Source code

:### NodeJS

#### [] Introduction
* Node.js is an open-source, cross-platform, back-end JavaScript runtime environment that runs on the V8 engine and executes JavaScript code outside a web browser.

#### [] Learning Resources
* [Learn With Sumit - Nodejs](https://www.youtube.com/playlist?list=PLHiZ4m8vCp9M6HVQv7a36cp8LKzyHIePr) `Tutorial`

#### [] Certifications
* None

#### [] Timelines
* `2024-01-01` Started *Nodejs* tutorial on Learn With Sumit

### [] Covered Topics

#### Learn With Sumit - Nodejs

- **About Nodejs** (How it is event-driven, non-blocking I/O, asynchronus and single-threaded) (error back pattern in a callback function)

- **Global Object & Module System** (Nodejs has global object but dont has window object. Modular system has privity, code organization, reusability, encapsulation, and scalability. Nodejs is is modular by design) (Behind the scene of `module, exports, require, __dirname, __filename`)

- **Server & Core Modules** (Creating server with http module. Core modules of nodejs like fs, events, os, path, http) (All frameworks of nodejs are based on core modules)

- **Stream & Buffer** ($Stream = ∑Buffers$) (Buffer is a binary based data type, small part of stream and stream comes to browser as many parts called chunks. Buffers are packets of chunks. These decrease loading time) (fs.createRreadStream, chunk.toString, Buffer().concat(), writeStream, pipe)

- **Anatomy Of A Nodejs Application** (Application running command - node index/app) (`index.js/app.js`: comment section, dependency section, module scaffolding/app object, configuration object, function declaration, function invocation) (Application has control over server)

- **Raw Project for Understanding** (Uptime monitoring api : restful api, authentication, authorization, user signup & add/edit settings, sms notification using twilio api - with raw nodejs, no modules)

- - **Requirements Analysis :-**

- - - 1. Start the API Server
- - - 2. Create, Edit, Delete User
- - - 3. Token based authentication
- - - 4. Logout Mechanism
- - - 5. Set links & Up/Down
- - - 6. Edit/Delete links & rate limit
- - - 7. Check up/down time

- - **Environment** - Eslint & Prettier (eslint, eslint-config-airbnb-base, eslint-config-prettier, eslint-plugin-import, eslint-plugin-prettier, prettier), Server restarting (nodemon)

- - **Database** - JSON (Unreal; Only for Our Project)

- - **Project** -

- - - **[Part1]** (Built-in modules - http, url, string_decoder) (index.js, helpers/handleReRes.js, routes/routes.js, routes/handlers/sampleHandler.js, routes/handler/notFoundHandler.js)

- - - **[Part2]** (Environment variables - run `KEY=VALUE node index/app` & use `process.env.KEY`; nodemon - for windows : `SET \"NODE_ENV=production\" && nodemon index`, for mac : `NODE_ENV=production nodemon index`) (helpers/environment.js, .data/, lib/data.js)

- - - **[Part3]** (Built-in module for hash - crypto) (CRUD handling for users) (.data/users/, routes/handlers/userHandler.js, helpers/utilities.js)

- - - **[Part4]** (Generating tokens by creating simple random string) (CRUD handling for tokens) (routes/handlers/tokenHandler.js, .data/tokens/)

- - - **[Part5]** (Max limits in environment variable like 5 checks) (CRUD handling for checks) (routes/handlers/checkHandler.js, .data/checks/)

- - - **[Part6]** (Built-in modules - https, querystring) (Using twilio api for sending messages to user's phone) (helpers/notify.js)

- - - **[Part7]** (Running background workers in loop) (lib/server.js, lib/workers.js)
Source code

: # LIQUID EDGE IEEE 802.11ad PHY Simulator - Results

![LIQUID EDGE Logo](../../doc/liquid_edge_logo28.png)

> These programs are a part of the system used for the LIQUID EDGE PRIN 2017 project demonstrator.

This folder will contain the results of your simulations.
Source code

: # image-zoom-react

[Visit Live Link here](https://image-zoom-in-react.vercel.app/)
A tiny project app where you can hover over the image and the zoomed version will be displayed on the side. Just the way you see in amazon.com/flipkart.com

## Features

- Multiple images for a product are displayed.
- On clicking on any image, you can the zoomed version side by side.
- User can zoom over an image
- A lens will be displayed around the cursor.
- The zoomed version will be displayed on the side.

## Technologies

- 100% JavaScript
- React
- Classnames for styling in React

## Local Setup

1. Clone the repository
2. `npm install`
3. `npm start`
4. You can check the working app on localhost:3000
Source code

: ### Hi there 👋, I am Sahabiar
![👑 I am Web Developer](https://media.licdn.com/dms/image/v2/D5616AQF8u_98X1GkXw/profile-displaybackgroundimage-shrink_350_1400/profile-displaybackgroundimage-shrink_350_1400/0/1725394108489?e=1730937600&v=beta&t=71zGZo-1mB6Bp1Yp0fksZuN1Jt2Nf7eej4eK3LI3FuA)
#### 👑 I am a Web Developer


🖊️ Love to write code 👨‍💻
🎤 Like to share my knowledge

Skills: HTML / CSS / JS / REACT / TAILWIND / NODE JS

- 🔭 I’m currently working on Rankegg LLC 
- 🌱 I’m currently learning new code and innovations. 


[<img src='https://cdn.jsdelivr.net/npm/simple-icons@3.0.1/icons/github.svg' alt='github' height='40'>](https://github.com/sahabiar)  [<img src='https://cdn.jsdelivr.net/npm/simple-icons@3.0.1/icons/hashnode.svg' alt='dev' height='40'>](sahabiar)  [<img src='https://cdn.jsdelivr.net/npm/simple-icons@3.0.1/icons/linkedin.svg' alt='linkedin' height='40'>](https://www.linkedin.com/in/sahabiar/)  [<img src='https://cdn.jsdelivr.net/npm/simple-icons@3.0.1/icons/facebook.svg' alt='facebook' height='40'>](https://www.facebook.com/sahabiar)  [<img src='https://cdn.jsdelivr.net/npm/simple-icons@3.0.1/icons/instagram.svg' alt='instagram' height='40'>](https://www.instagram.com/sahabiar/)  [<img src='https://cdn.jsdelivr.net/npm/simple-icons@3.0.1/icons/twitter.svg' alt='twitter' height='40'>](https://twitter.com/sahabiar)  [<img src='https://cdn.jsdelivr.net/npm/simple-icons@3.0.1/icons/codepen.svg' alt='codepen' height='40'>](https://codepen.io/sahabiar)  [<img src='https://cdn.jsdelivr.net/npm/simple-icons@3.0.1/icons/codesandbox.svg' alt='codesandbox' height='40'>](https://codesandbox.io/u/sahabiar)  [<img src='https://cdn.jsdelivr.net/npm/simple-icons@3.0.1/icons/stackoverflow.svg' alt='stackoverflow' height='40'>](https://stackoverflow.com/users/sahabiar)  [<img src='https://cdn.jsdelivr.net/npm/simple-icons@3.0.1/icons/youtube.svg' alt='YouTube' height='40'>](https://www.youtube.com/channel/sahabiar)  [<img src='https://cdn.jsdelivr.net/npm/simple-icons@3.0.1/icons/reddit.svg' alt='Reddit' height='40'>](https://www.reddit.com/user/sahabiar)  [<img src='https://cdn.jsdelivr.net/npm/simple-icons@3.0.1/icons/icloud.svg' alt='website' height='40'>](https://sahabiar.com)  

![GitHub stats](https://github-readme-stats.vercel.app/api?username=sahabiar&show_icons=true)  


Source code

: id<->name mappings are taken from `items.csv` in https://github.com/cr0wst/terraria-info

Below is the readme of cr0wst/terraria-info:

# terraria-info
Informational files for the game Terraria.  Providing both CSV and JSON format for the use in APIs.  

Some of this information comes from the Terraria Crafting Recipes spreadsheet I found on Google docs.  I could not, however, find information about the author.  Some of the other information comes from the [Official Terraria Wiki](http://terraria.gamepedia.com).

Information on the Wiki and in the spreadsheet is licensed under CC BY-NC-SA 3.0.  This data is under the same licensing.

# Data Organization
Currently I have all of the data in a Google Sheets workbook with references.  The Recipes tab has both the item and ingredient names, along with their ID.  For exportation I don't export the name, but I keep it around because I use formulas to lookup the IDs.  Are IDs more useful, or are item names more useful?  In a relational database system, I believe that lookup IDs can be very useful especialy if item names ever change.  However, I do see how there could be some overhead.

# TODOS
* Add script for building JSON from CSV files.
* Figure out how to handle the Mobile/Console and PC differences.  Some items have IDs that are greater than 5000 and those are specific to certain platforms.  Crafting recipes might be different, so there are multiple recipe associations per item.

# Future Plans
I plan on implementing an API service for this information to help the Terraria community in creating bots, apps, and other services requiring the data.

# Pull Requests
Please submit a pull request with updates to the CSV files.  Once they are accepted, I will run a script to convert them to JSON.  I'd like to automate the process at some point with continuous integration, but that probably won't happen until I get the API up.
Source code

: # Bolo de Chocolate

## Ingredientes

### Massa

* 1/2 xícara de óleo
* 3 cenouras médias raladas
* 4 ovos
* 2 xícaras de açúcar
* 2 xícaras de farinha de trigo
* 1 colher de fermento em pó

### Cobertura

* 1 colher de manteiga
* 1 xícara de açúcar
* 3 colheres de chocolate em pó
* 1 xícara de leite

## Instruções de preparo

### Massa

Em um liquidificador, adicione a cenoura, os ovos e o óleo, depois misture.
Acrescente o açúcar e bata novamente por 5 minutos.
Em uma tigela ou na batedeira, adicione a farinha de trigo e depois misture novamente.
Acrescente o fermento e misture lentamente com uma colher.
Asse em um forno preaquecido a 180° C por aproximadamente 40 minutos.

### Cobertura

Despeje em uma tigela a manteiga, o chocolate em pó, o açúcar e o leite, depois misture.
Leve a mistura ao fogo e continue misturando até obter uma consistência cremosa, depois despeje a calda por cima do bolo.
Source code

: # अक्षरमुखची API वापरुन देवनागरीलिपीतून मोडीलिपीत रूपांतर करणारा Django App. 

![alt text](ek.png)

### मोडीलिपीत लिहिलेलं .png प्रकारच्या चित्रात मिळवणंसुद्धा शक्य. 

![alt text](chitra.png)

-------

- EXERCISE AIM: Take the lines from the first line of the listing to the line containing "#### [] Timelines". Please print them exactly, ends included, with nothing else.

- EXERCISE OUTPUT:
Source code

:### NodeJS

#### [] Introduction
* Node.js is an open-source, cross-platform, back-end JavaScript runtime environment that runs on the V8 engine and executes JavaScript code outside a web browser.

#### [] Learning Resources
* [Learn With Sumit - Nodejs](https://www.youtube.com/playlist?list=PLHiZ4m8vCp9M6HVQv7a36cp8LKzyHIePr) `Tutorial`

#### [] Certifications
* None

#### [] Timelines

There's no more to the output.